Comme l’ont démontré d’autres travaux d’Hugo Théoret, les sujets moins prédisposés à l’empathie, comme les autistes, présentent un déficit d’activation des neurones miroirs; ce déficit pourrait être, selon le professeur, l’une des causes de la difficulté pour les autistes de pouvoir se mettre dans la situation de l’autre.

Par contre, il est reconnu que les femmes sont généralement  plus disposées que les hommes  à l’égard de l’empathie. Cela a  de nouveau été confirmé dans cette étude par un questionnaire  évaluant le degré d’empathie  de chaque participant: sur une échelle de 80, le score moyen des hommes a été de 41 alors que celui des femmes a grimpé à 47. Cette différence est jugée significative et est de même proportion que celle précédemment obtenue par l’auteur du questionnaire auprès de 197 sujets. À ce même test, le score des autistes est de 20 sur 80.

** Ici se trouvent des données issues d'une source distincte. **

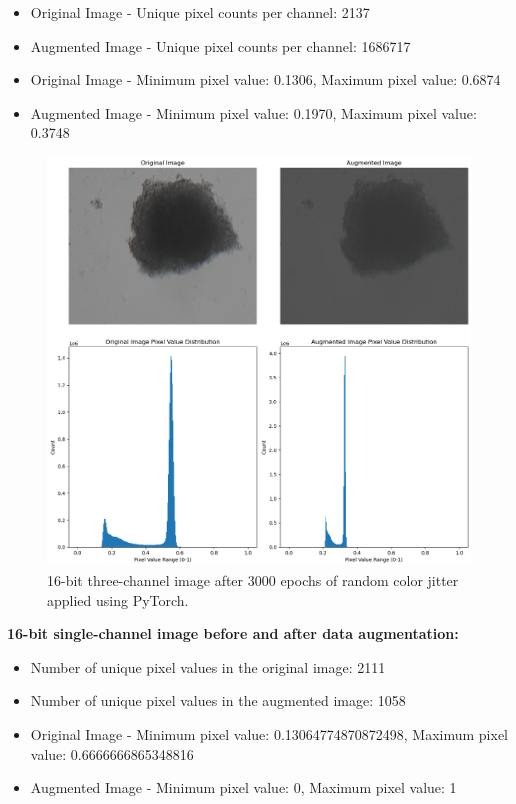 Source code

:   \begin{itemize}
    \item Original Image - Unique pixel counts per channel: 2137
    \item Augmented Image - Unique pixel counts per channel: 1686717
    \item Original Image - Minimum pixel value: 0.1306, Maximum pixel value: 0.6874
    \item Augmented Image -  Minimum pixel value: 0.1970, Maximum pixel value: 0.3748
  \end{itemize}
  
  \begin{figure}[H]
    \centering
    \includegraphics[scale=0.5]{figures/16bithree2.png} 
    \caption{16-bit three-channel image after 3000 epochs of random color jitter applied using PyTorch.}
    \label{fig:16bit_three_v2}
  \end{figure}
  
  \textbf{16-bit single-channel image before and after data augmentation:}
  \begin{itemize}
    \item Number of unique pixel values in the original image: 2111
    \item Number of unique pixel values in the augmented image: 1058
    \item Original Image - Minimum pixel value:  0.13064774870872498, Maximum pixel value: 0.6666666865348816
    \item Augmented Image - Minimum pixel value: 0, Maximum pixel value: 1
  \end{itemize}
  
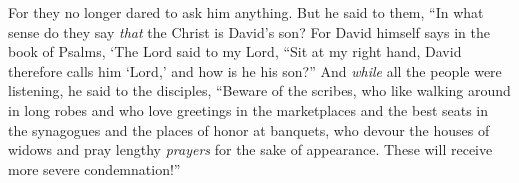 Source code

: \begin{biblechapter}
\verse For they no longer dared to ask him anything.
 But he said to them, “In what sense do they say \textit{that} the Christ is David’s son?
\verse For David himself says in the book of Psalms,
\verse ‘The Lord said to my Lord, 
“Sit at my right hand,
\verse David therefore calls him ‘Lord,’ and how is he his son?”
 And \textit{while} all the people were listening, he said to the disciples,
\verse “Beware of the scribes, who like walking around in long robes and who love greetings in the marketplaces and the best seats in the synagogues and the places of honor at banquets,
\verse who devour the houses of widows and pray lengthy \textit{prayers} for the sake of appearance. These will receive more severe condemnation!”
\end{biblechapter}

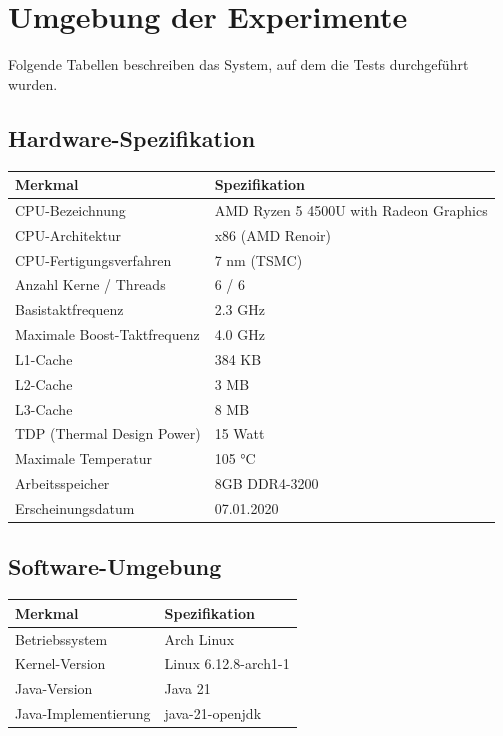 \documentclass[12pt]{article}
\date{}
\begin{document}
	
\section*{Umgebung der Experimente}
Folgende Tabellen beschreiben das System, auf dem die Tests durchgeführt wurden.
\subsection*{Hardware-Spezifikation}
\begin{table}[h]
	\centering
	\begin{tabular}{|l|l|}
		\hline
		\textbf{Merkmal} & \textbf{Spezifikation} \\
		\hline
		CPU-Bezeichnung & AMD Ryzen 5 4500U with Radeon Graphics\\
		CPU-Architektur & x86 (AMD Renoir) \\
		CPU-Fertigungsverfahren & 7 nm (TSMC) \\
		\hline
		Anzahl Kerne / Threads & 6 / 6 \\
		Basistaktfrequenz & 2.3 GHz \\
		Maximale Boost-Taktfrequenz & 4.0 GHz \\
		\hline
		L1-Cache & 384 KB \\
		L2-Cache & 3 MB \\
		L3-Cache & 8 MB \\
		\hline
		TDP (Thermal Design Power) & 15 Watt \\
		Maximale Temperatur & 105 °C \\
		\hline
		Arbeitsspeicher & 8GB DDR4-3200 \\
		\hline
		Erscheinungsdatum & 07.01.2020 \\
		\hline
	\end{tabular}
\end{table}

\subsection*{Software-Umgebung}
\begin{table}[h]
	\centering
	\begin{tabular}{|l|l|}
		\hline
		\textbf{Merkmal} & \textbf{Spezifikation} \\
		\hline
		Betriebssystem & Arch Linux\\
		Kernel-Version & Linux 6.12.8-arch1-1\\
		\hline
		Java-Version & Java 21\\
		Java-Implementierung & java-21-openjdk\\
		\hline
	\end{tabular}
\end{table}
\end{document}
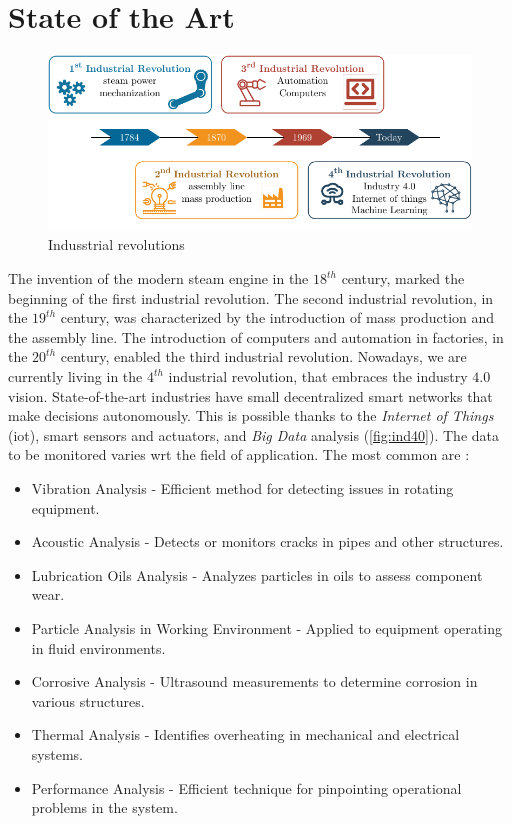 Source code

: \chapter{State of the Art}
\label{ch:state_of_the_art}

\begin{figure}[h]
    \centering
    \includegraphics[width=\textwidth]{images/StateArt/Industry40.pdf}
    \caption{Indusstrial revolutions}
    \label{fig:ind40}    
\end{figure}

The invention of the modern steam engine in the $18^{th}$ century, marked the beginning of the first industrial revolution. The second industrial revolution, in the $19^{th}$ century, was characterized by the introduction of mass production and the assembly line. The introduction of computers and automation in factories, in the $20^{th}$ century, enabled the third industrial revolution. Nowadays, we are currently living in the $4^{th}$ industrial revolution, that embraces the industry $4.0$ vision. State-of-the-art industries have small decentralized smart networks that make decisions autonomously. This is possible thanks to the \emph{Internet of Things} (\gls{iot}), smart sensors and actuators, and \emph{Big Data} analysis (\autoref{fig:ind40}). 
The data to be monitored varies \gls{wrt} the field of application. The most common are \cite{State_Art_Coanda_2020}:
\begin{itemize}
    \item Vibration Analysis - Efficient method for detecting issues in rotating equipment.
    \item Acoustic Analysis - Detects or monitors cracks in pipes and other structures.
    \item Lubrication Oils Analysis - Analyzes particles in oils to assess component wear.
    \item Particle Analysis in Working Environment - Applied to equipment operating in fluid environments.
    \item Corrosive Analysis - Ultrasound measurements to determine corrosion in various structures.
    \item Thermal Analysis - Identifies overheating in mechanical and electrical systems.
    \item Performance Analysis - Efficient technique for pinpointing operational problems in the system.
\end{itemize}



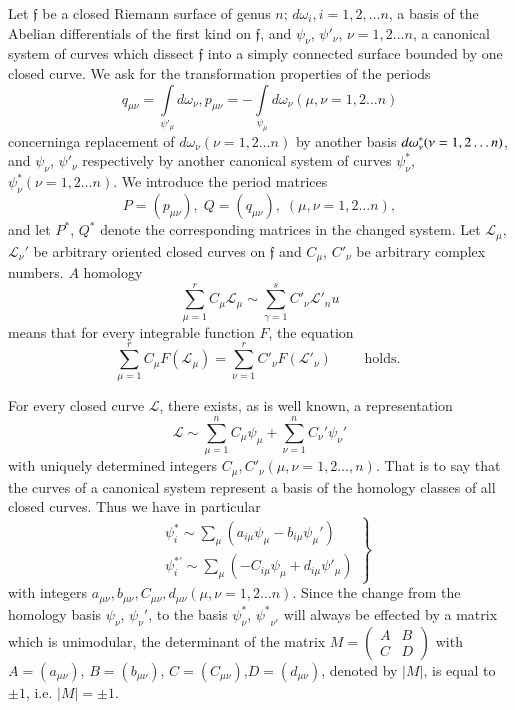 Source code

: Let $\mathfrak{f}$ be a closed Riemann surface of genus $n$; $d
\omega_i,i=1,2,\ldots n$, a basis of the Abelian differentials of the
first kind on $\mathfrak{f}$, and $\psi_{\nu}$, $\psi'_{\nu}$,
$\nu = 1, 2 \ldots n$, a canonical system of curves which dissect
$\mathfrak{f}$ into a simply connected surface bounded by one closed
curve. We ask for the transformation properties of the periods 
$$ 
q_{\mu \nu} = \int\limits_{\psi'_{\mu}}  d\omega_{\nu} , p_{\mu 
  \nu} = - \int\limits_{\psi_{\mu}}  d\omega_{\nu}  (\mu,\nu =
1,2 \ldots n) 
$$
concerning\pageoriginale a replacement of $d \omega_{\nu} (\nu = 1, 2
\ldots n)$ by 
another basis $d \omega_{\nu}^*\break (\nu = 1,2 \ldots n)$, and
$\psi_{\nu}$, $\psi'_{\nu}$ respectively by another canonical
system of curves $\psi_{\nu}^*$, $\psi^*_{\nu}  (\nu = 1,2
\ldots n)$. We introduce the period matrices 
$$
P = (p_{\mu \nu}),  \; Q = (q_{\mu \nu}), \; (\mu,\nu = 1,2 \ldots n),
$$
and let $P^*$, $Q^*$ denote the corresponding matrices in the changed
system. Let $\mathscr{L}_{\mu}$, $\mathscr{L}_{\nu}'$ be arbitrary oriented
closed curves on $\mathfrak{f}$ and $C_{\mu}$, $C'_{\nu}$ be arbitrary
complex numbers. $A$ homology  
$$
\sum^r_{\mu = 1} C_{\mu}  \mathscr{L}_{\mu} \sim \sum\limits_{\gamma=1}^s
C'_{\nu}  \mathscr{L}'_nu 
$$
means that for every integrable function $F$, the equation
$$
\sum^r_{\mu=1}  C_{\mu} F(\mathscr{L}_{\mu}) = \sum^r_{\nu = 1}
C'_{\nu} F(\mathscr{L}'_{\nu}) \qquad \text{ holds. } 
$$

For every closed curve $\mathscr{L}$, there exists, as is well known,
a representation 
$$
\mathscr{L} \sim \sum^n_{\mu = 1} C_{\mu} \psi_{\mu} +
\sum_{\nu = 1}^n  C_{\nu}'  \psi_{\nu}' 
$$
with uniquely determined integers $C_{\mu}, C'_{\nu} (\mu, \nu = 1, 2
\ldots, n)$. That is to say that the curves of a canonical system
represent a basis of the homology classes of all closed curves. Thus
we have in particular 
\begin{equation*}
\left.
\begin{aligned}
& \psi^*_i   \sim \sum_{\mu} (a_{i \mu} \psi_{\mu} - b_{i
    \mu} \psi_{\mu}')\\ 
& \psi^{*'}_i  \sim \sum_{\mu} (-C_{i \mu} \psi_\mu +
  d_{i \mu} \psi'_\mu ) 
\end{aligned}
\right \} \tag{1}\label{eq1}
\end{equation*}
with integers $a_{\mu \nu}, b_{\mu \nu}, C_{\mu \nu}, d_{\mu \nu} 
(\mu, \nu = 1, 2 \ldots n)$. Since the change from the homology basis
$\psi_{\nu}$, $\psi_{\nu}'$, to the basis
$\psi^{*}_{\nu}$, ${\psi^{*}}_{\nu'}$ will always be effected
by a matrix which is unimodular, the determinant of the matrix 
$M = \begin{pmatrix}
 A & B \\ 
C & D
\end{pmatrix}$ with $A = (a_{\mu \nu})$, $B = (b_{\mu \nu})$, $C = (C_{\mu
  \nu})$,\pageoriginale $D = (d_{\mu \nu})$, denoted by $|M|$, is
equal to $\pm   1$, i.e. $|M| = \pm 1$.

La différence notée entre hommes et femmes dans cette recherche de Marie-Christine Désy pourrait ainsi être liée à la différence intersexe dans l’empathie. «Mais il nous reste à poursuivre les travaux, peut-être avec des autistes, pour mieux comprendre le phénomène», indique-t-elle.

L’exposé de cette recherche, à la journée scientifique annuelle tenue par le Département de psychologie le 21 mars, a valu à Marie-Christine Désy l’un des prix de la meilleure présentation affichée.